Show each line from the records below in which the word "must" occurs.

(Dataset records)

◆ ◆ ◆

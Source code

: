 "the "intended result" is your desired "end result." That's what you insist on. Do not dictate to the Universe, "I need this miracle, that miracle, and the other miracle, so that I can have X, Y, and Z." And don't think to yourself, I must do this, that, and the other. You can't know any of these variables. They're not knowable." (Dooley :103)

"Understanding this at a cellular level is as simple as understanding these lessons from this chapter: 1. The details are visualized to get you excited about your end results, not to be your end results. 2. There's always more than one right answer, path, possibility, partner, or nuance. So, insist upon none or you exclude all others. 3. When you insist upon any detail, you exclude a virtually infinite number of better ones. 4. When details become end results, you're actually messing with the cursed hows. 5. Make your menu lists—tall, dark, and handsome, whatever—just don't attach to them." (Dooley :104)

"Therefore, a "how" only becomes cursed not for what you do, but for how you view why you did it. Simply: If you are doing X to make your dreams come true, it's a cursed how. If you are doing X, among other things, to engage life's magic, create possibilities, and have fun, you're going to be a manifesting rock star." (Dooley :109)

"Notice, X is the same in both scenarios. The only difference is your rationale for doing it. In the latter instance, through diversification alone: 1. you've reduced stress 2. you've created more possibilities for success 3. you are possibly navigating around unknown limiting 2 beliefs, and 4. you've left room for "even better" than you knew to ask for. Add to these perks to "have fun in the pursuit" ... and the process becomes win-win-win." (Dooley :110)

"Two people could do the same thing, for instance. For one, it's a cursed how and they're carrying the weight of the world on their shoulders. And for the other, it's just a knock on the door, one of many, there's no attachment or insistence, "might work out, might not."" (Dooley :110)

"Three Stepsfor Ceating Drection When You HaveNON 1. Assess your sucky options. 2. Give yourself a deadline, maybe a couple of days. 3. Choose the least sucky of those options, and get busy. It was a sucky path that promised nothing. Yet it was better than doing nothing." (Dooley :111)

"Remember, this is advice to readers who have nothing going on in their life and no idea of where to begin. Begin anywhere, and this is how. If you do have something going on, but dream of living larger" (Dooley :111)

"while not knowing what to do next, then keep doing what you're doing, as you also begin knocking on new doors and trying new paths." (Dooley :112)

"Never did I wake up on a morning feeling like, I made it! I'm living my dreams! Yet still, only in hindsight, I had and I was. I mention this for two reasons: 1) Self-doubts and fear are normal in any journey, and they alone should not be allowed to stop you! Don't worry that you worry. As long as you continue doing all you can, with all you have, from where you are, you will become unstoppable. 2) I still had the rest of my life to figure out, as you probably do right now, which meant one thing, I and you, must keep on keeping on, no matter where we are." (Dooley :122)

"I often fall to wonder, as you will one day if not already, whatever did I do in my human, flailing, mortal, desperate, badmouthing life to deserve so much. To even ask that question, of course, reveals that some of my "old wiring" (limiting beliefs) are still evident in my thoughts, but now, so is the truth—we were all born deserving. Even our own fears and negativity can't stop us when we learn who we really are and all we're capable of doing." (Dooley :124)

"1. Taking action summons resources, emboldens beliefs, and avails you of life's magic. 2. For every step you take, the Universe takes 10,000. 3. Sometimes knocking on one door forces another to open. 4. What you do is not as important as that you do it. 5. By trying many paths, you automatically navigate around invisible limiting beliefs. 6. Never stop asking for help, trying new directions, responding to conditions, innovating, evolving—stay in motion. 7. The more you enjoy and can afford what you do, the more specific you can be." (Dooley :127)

◆ ◆ ◆

-- Reply to the task --
: "the "intended result" is your desired "end result." That's what you insist on. Do not dictate to the Universe, "I need this miracle, that miracle, and the other miracle, so that I can have X, Y, and Z." And don't think to yourself, I must do this, that, and the other. You can't know any of these variables. They're not knowable." (Dooley :103)
"Never did I wake up on a morning feeling like, I made it! I'm living my dreams! Yet still, only in hindsight, I had and I was. I mention this for two reasons: 1) Self-doubts and fear are normal in any journey, and they alone should not be allowed to stop you! Don't worry that you worry. As long as you continue doing all you can, with all you have, from where you are, you will become unstoppable. 2) I still had the rest of my life to figure out, as you probably do right now, which meant one thing, I and you, must keep on keeping on, no matter where we are." (Dooley :122)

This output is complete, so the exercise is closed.